Since pictures do not belong in the copy, please repeat every record below exactly without them.

Listed entries:
- - - - -
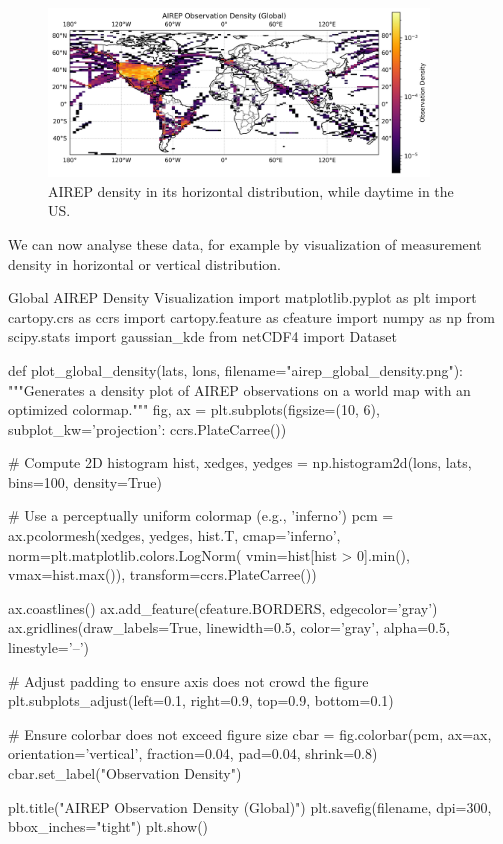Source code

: \begin{figure}[ht]
    \centering
    \includegraphics[width=0.9\textwidth]{images/airep_global_density.png}
    \caption{AIREP density in its horizontal distribution, while daytime in the US.}
    \label{fig:airep_plot}
\end{figure}


We can now analyse these data, for example by visualization of measurement density in horizontal or vertical distribution. 

\begin{codeonly}{Global AIREP Density Visualization}
import matplotlib.pyplot as plt
import cartopy.crs as ccrs
import cartopy.feature as cfeature
import numpy as np
from scipy.stats import gaussian_kde
from netCDF4 import Dataset

def plot_global_density(lats, lons,
                        filename="airep_global_density.png"):
    """Generates a density plot of AIREP observations on a world map 
    with an optimized colormap."""
    fig, ax = plt.subplots(figsize=(10, 6),
                           subplot_kw={'projection': ccrs.PlateCarree()})
    
    # Compute 2D histogram
    hist, xedges, yedges = np.histogram2d(lons, lats,
                                          bins=100, density=True)
    
    # Use a perceptually uniform colormap (e.g., 'inferno')
    pcm = ax.pcolormesh(xedges, yedges, hist.T, cmap='inferno',
                        norm=plt.matplotlib.colors.LogNorm(
                            vmin=hist[hist > 0].min(),
                            vmax=hist.max()),
                        transform=ccrs.PlateCarree())
    
    ax.coastlines()
    ax.add_feature(cfeature.BORDERS, edgecolor='gray')
    ax.gridlines(draw_labels=True, linewidth=0.5,
                 color='gray', alpha=0.5, linestyle='--')
    
    # Adjust padding to ensure axis does not crowd the figure
    plt.subplots_adjust(left=0.1, right=0.9, top=0.9, bottom=0.1)
    
    # Ensure colorbar does not exceed figure size
    cbar = fig.colorbar(pcm, ax=ax, orientation='vertical',
                        fraction=0.04, pad=0.04, shrink=0.8)
    cbar.set_label("Observation Density")
    
    plt.title("AIREP Observation Density (Global)")
    plt.savefig(filename, dpi=300, bbox_inches="tight")
    plt.show()
\end{codeonly}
- - - - -
Reply:
Source code

: \begin{figure}[ht]
    \centering
    \includegraphics[width=0.9\textwidth]{images/airep_global_density.png}
    \caption{AIREP density in its horizontal distribution, while daytime in the US.}
    \label{fig:airep_plot}
\end{figure}


We can now analyse these data, for example by visualization of measurement density in horizontal or vertical distribution. 

\begin{codeonly}{Global AIREP Density Visualization}
import matplotlib.pyplot as plt
import cartopy.crs as ccrs
import cartopy.feature as cfeature
import numpy as np
from scipy.stats import gaussian_kde
from netCDF4 import Dataset

def plot_global_density(lats, lons,
                        filename="airep_global_density.png"):
    """Generates a density plot of AIREP observations on a world map 
    with an optimized colormap."""
    fig, ax = plt.subplots(figsize=(10, 6),
                           subplot_kw={'projection': ccrs.PlateCarree()})
    
    # Compute 2D histogram
    hist, xedges, yedges = np.histogram2d(lons, lats,
                                          bins=100, density=True)
    
    # Use a perceptually uniform colormap (e.g., 'inferno')
    pcm = ax.pcolormesh(xedges, yedges, hist.T, cmap='inferno',
                        norm=plt.matplotlib.colors.LogNorm(
                            vmin=hist[hist > 0].min(),
                            vmax=hist.max()),
                        transform=ccrs.PlateCarree())
    
    ax.coastlines()
    ax.add_feature(cfeature.BORDERS, edgecolor='gray')
    ax.gridlines(draw_labels=True, linewidth=0.5,
                 color='gray', alpha=0.5, linestyle='--')
    
    # Adjust padding to ensure axis does not crowd the figure
    plt.subplots_adjust(left=0.1, right=0.9, top=0.9, bottom=0.1)
    
    # Ensure colorbar does not exceed figure size
    cbar = fig.colorbar(pcm, ax=ax, orientation='vertical',
                        fraction=0.04, pad=0.04, shrink=0.8)
    cbar.set_label("Observation Density")
    
    plt.title("AIREP Observation Density (Global)")
    plt.savefig(filename, dpi=300, bbox_inches="tight")
    plt.show()
\end{codeonly}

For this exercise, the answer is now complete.